第2部:シンポジウム14:00〜17:30
基調講演:「シャーマニズムのちから」佐々木宏幹(駒澤大学名誉教授)
パネルディスカッション:パネリスト:小松和彦国際日本文化研究センター教授)
                   鶴岡真弓多摩美術大学教授)
                   松岡心平(東京大学教授)
                   岡野玲子(漫画家)
           コメンテーター:麿赤兒新実徳英大重潤一郎
                司会:鎌田東二


                   書籍販売コーナーは大盛況!


会場には書籍販売コーナーもありましたが、大盛況。
鎌田先生とわたしの共著である『満月交感 ムーンサルトレター』(水曜社)も置かれていましたが、嬉しいことに結構売れていました。ムフフ(笑)・・・・・。
やはり、こういうイベントに来られる方は本好きの方が多いのですね。


               『異界が覗く市街図』と『日本異界絵巻』


今日、わたしは佐々木宏幹、小松和彦鎌田東二の三氏が勢揃いされるというので、本当に楽しみにしていました。
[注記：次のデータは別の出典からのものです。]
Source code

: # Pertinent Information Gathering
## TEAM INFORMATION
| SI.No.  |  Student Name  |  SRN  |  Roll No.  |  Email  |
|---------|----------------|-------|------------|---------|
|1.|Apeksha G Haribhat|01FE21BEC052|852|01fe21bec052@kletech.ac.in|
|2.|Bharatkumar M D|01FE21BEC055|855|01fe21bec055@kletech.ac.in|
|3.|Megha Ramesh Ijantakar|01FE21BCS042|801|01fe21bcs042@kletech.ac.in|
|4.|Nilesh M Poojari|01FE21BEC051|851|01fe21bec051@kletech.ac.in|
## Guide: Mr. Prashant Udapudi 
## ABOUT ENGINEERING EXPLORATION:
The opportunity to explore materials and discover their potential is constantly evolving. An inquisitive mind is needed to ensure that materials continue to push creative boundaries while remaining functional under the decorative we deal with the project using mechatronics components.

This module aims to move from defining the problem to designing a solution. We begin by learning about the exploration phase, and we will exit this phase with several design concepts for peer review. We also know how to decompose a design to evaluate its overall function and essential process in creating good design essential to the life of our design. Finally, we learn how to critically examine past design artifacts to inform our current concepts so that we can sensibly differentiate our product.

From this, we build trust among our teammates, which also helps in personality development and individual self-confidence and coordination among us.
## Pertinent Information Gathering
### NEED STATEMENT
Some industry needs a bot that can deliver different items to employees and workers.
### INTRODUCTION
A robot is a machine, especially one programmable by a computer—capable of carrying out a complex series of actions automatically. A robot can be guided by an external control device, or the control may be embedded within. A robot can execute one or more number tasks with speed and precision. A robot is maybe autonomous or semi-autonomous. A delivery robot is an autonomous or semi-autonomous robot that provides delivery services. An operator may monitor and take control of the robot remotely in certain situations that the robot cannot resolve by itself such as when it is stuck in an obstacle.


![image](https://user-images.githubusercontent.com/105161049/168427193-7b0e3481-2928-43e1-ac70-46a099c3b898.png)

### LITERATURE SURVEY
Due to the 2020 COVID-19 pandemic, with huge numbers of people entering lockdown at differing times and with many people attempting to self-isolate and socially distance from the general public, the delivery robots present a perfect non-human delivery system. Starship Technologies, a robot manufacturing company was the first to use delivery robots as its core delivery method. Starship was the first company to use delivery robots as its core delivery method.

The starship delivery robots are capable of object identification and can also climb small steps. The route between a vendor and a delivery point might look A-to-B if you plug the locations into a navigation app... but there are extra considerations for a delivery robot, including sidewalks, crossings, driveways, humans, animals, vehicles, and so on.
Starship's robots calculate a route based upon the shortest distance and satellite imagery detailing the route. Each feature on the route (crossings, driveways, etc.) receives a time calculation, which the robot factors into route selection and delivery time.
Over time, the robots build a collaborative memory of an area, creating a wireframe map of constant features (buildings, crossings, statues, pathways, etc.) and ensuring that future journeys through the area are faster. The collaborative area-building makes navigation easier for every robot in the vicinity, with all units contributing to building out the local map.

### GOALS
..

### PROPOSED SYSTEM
わたしが若い頃に愛読していた『異界が覗く市街図』(青弓社)に登場されていた先生方だったからです。
この本は、わたしの大学のサークル(早稲田大学幻想文学会)の先輩である浅羽通明さんが企画されたイベントの記録でもありました。
その後、出版界には「異界」ブームが巻き起こり、小松先生や鎌田先生は『日本異界巡礼』(河出書房新社)という本も出されました。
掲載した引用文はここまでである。